● Work to be completed: Return only the lines from the top of the data down to the one that holds "question, and so", both included, without any pictures.

● Supplied data:
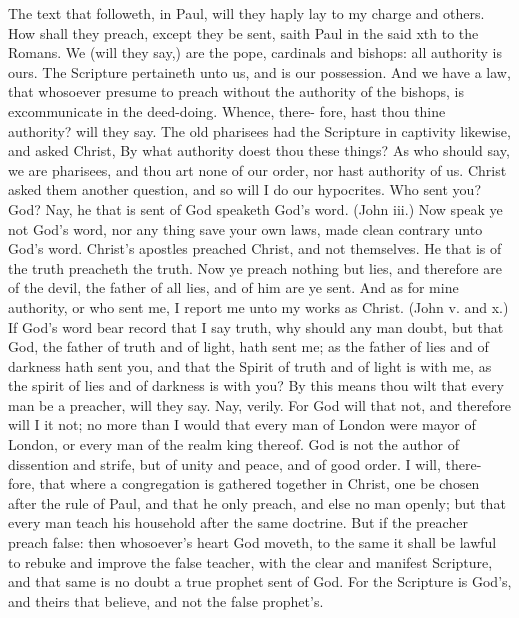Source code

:\documentclass{custom}
\begin{document}
The text that followeth, in Paul, will they haply lay 
to my charge and others. How shall they preach, except 
they be sent, saith Paul in the said xth to the Romans. We 
(will they say,) are the pope, cardinals and bishops: all 
authority is ours. The Scripture pertaineth unto us, and 
is our possession. And we have a law, that whosoever 
presume to preach without the authority of the bishops, 
is excommunicate in the deed-doing. Whence, there- 
fore, hast thou thine authority? will they say. The old 
pharisees had the Scripture in captivity likewise, and 
asked Christ, By what authority doest thou these things? 
As who should say, we are pharisees, and thou art none of our 
order, nor hast authority of us. Christ asked them another 
question, and so will I do our hypocrites. Who sent you? 
God? Nay, he that is sent of God speaketh God's 
word. (John iii.) Now speak ye not God's word, nor 
any thing save your own laws, made clean contrary unto 
God's word. Christ's apostles preached Christ, and not 
themselves. He that is of the truth preacheth the truth. 
Now ye preach nothing but lies, and therefore are of 
the devil, the father of all lies, and of him are ye sent. 
And as for mine authority, or who sent me, I report me 
unto my works as Christ. (John v. and x.) If God's 
word bear record that I say truth, why should any man 
doubt, but that God, the father of truth and of light, hath 
sent me; as the father of lies and of darkness hath sent 
you, and that the Spirit of truth and of light is with me, 
as the spirit of lies and of darkness is with you? By this 
means thou wilt that every man be a preacher, will they say. 
Nay, verily. For God will that not, and therefore will 
I it not; no more than I would that every man of London 
were mayor of London, or every man of the realm king 
thereof. God is not the author of dissention and strife, 
but of unity and peace, and of good order. I will, there- 
fore, that where a congregation is gathered together in 
Christ, one be chosen after the rule of Paul, and that he 
only preach, and else no man openly; but that every man 
teach his household after the same doctrine. But if the 
preacher preach false: then whosoever's heart God moveth, 
to the same it shall be lawful to rebuke and improve the 
false teacher, with the clear and manifest Scripture, and 
that same is no doubt a true prophet sent of God. For 
the Scripture is God's, and theirs that believe, and not 
the false prophet's. 
\end{document}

● Output of the exercise:
Source code

:\documentclass{custom}
\begin{document}
The text that followeth, in Paul, will they haply lay 
to my charge and others. How shall they preach, except 
they be sent, saith Paul in the said xth to the Romans. We 
(will they say,) are the pope, cardinals and bishops: all 
authority is ours. The Scripture pertaineth unto us, and 
is our possession. And we have a law, that whosoever 
presume to preach without the authority of the bishops, 
is excommunicate in the deed-doing. Whence, there- 
fore, hast thou thine authority? will they say. The old 
pharisees had the Scripture in captivity likewise, and 
asked Christ, By what authority doest thou these things? 
As who should say, we are pharisees, and thou art none of our 
order, nor hast authority of us. Christ asked them another 
question, and so will I do our hypocrites. Who sent you? 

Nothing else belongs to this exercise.